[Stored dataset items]

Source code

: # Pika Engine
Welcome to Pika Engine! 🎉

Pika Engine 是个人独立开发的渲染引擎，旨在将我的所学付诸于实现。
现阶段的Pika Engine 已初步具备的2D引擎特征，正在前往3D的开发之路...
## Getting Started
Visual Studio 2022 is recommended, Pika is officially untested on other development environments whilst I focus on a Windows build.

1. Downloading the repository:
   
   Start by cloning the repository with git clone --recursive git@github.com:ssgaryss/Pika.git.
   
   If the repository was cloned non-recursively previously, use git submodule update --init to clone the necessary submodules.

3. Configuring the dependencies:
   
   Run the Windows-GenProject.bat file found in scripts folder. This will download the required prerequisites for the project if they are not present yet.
==
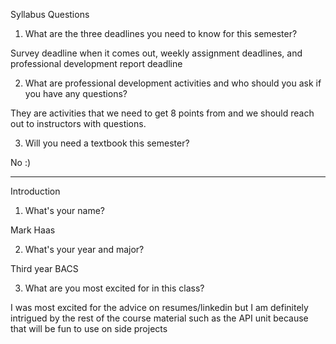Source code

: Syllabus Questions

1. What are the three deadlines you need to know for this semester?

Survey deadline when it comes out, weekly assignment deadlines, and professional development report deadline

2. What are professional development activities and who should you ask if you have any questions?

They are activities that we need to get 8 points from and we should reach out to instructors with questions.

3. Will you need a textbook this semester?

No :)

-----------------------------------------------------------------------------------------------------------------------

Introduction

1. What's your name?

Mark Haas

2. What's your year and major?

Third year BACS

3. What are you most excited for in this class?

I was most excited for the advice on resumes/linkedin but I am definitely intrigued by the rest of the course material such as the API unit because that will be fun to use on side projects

§ Exercise:
Every line from the data above that contains "professional" must appear in the answer.

§ Written solution:
Survey deadline when it comes out, weekly assignment deadlines, and professional development report deadline
2. What are professional development activities and who should you ask if you have any questions?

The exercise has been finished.